Wednesday, November 28, 2007

Goodnight, Mr Bean

It's not often you get to see a government disintegrate before your very eyes, but it's happening now all right. To seek some parallels and also for a wee bit of light relief, I went trawling through the Hansard archives to find the debate which took place on 9th June 1993.

That was the day Norman Lamont resigned as Chancellor of the Exchequer, accusing John Major's Conservative government of being 'in office, but not in power'. Later in the day, Labour leader John Smith opened an Opposition Day debate which excoriated the Major government. Listing the government's failures, Smith opined that 'if we were to offer that tale of events to the BBC light entertainment department as a script for a programme, I think that the producers of "Yes, Minister" would have turned it down as hopelessly over the top. It might have even been too much for "Some Mothers Do 'Ave Them".

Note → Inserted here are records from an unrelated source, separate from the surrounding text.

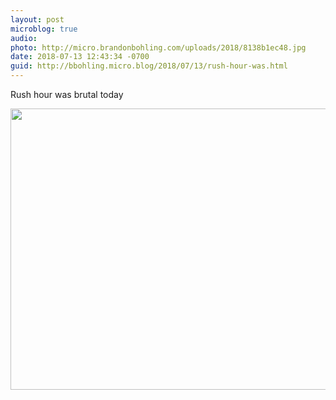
 ```yaml
---
layout: post
microblog: true
audio: 
photo: http://micro.brandonbohling.com/uploads/2018/8138b1ec48.jpg
date: 2018-07-13 12:43:34 -0700
guid: http://bbohling.micro.blog/2018/07/13/rush-hour-was.html
---
```

Rush hour was brutal today

<img src="http://micro.brandonbohling.com/uploads/2018/8138b1ec48.jpg" width="600" height="450" />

John Major as the Frank Spencer of British Politics? Cruel, maybe, but it stuck, and more importantly, set the tone for the remainder of his bedraggled, wretched, unlamented premiership. The question is, did Gordon Brown have his 'Frank Spencer' moment today at Prime Minister's Questions?

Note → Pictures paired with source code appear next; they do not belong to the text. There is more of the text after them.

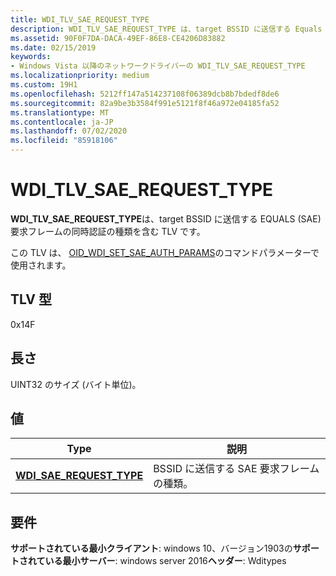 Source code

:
 ```yaml
---
title: WDI_TLV_SAE_REQUEST_TYPE
description: WDI_TLV_SAE_REQUEST_TYPE は、target BSSID に送信する Equals (SAE) 要求フレームの同時認証の種類を含む TLV です。
ms.assetid: 90F0F7DA-DACA-49EF-86E8-CE4206D83882
ms.date: 02/15/2019
keywords:
- Windows Vista 以降のネットワークドライバーの WDI_TLV_SAE_REQUEST_TYPE
ms.localizationpriority: medium
ms.custom: 19H1
ms.openlocfilehash: 5212ff147a514237108f06389dcb8b7bdedf8de6
ms.sourcegitcommit: 82a9be3b3584f991e5121f8f46a972e04185fa52
ms.translationtype: MT
ms.contentlocale: ja-JP
ms.lasthandoff: 07/02/2020
ms.locfileid: "85918106"
---
```

# <a name="wdi_tlv_sae_request_type"></a>WDI_TLV_SAE_REQUEST_TYPE

**WDI_TLV_SAE_REQUEST_TYPE**は、target BSSID に送信する EQUALS (SAE) 要求フレームの同時認証の種類を含む TLV です。

この TLV は、 [OID_WDI_SET_SAE_AUTH_PARAMS](oid-wdi-set-sae-auth-params.md)のコマンドパラメーターで使用されます。

## <a name="tlv-type"></a>TLV 型

0x14F

## <a name="length"></a>長さ

UINT32 のサイズ (バイト単位)。

## <a name="values"></a>値

| Type | 説明 |
| --- | --- |
| [**WDI_SAE_REQUEST_TYPE**](https://docs.microsoft.com/windows-hardware/drivers/ddi/wditypes/ne-wditypes-_wdi_sae_request_type) | BSSID に送信する SAE 要求フレームの種類。 |

## <a name="requirements"></a>要件

**サポートされている最小クライアント**: windows 10、バージョン1903の**サポートされている最小サーバー**: windows server 2016**ヘッダー**: Wditypes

David Cameron's demolition was workmanlike and withering. "Aren't people rightly asking now, is this man simply not cut out for the job?", he asked. But while that might have been what everyone was thinking, it took the unlikely figure of Lib Dem stand-in Vince Cable to crystalise the image of Brown's bumbling inadequacy, when he noted "the Prime Minister's remarkable transformation in the last few weeks from Stalin to Mr Bean, creating chaos out of order rather than order out of chaos."

It's one thing to be criticised and heckled by your opponents - indeed, it's par for the course. When they all start laughing at you like that, though, you really are finished.